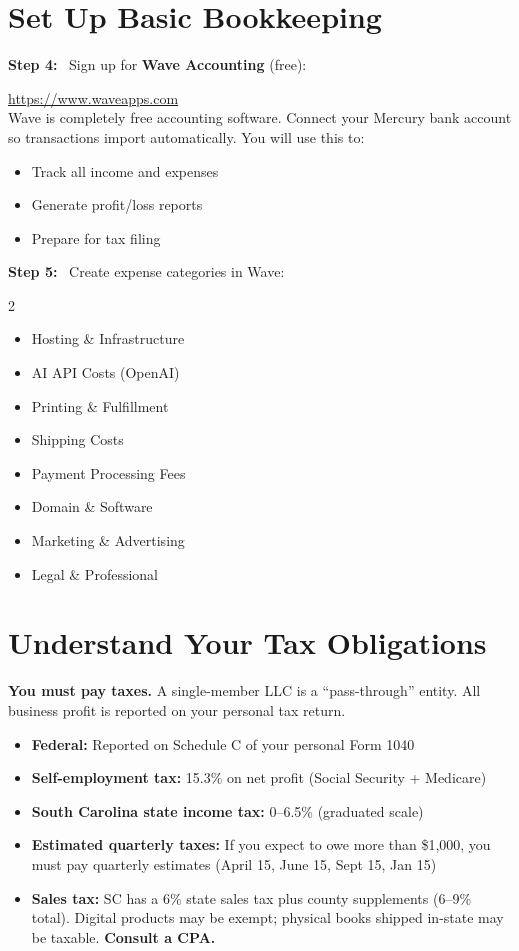 \documentclass[12pt, letterpaper, oneside]{book}
\newcommand{\step}[1]{\noindent\textbf{\textcolor{primary}{Step #1:}}~}
\begin{document}
\section{Set Up Basic Bookkeeping}

\step{4} Sign up for \textbf{Wave Accounting} (free):
\begin{actionbox}
\url{https://www.waveapps.com}\\[4pt]
Wave is completely free accounting software. Connect your Mercury bank account so transactions import automatically. You will use this to:
\begin{itemize}[leftmargin=1.5em]
  \item Track all income and expenses
  \item Generate profit/loss reports
  \item Prepare for tax filing
\end{itemize}
\end{actionbox}

\step{5} Create expense categories in Wave:
\begin{multicols}{2}
\begin{itemize}[leftmargin=1.5em, itemsep=1pt]
  \item Hosting \& Infrastructure
  \item AI API Costs (OpenAI)
  \item Printing \& Fulfillment
  \item Shipping Costs
  \item Payment Processing Fees
  \item Domain \& Software
  \item Marketing \& Advertising
  \item Legal \& Professional
\end{itemize}
\end{multicols}

\section{Understand Your Tax Obligations}

\begin{warningbox}
\textbf{You must pay taxes.} A single-member LLC is a ``pass-through'' entity. All business profit is reported on your personal tax return.
\begin{itemize}[leftmargin=1.5em]
  \item \textbf{Federal:} Reported on Schedule C of your personal Form 1040
  \item \textbf{Self-employment tax:} 15.3\% on net profit (Social Security + Medicare)
  \item \textbf{South Carolina state income tax:} 0--6.5\% (graduated scale)
  \item \textbf{Estimated quarterly taxes:} If you expect to owe more than \$1{,}000, you must pay quarterly estimates (April 15, June 15, Sept 15, Jan 15)
  \item \textbf{Sales tax:} SC has a 6\% state sales tax plus county supplements (6--9\% total). Digital products may be exempt; physical books shipped in-state may be taxable. \textbf{Consult a CPA.}
\end{itemize}
\end{warningbox}
\end{document}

**Task directions**:
Please show all lines from the entries that contain the word "must".

**Solution to the problem**:
\textbf{You must pay taxes.} A single-member LLC is a ``pass-through'' entity. All business profit is reported on your personal tax return.
  \item \textbf{Estimated quarterly taxes:} If you expect to owe more than \$1{,}000, you must pay quarterly estimates (April 15, June 15, Sept 15, Jan 15)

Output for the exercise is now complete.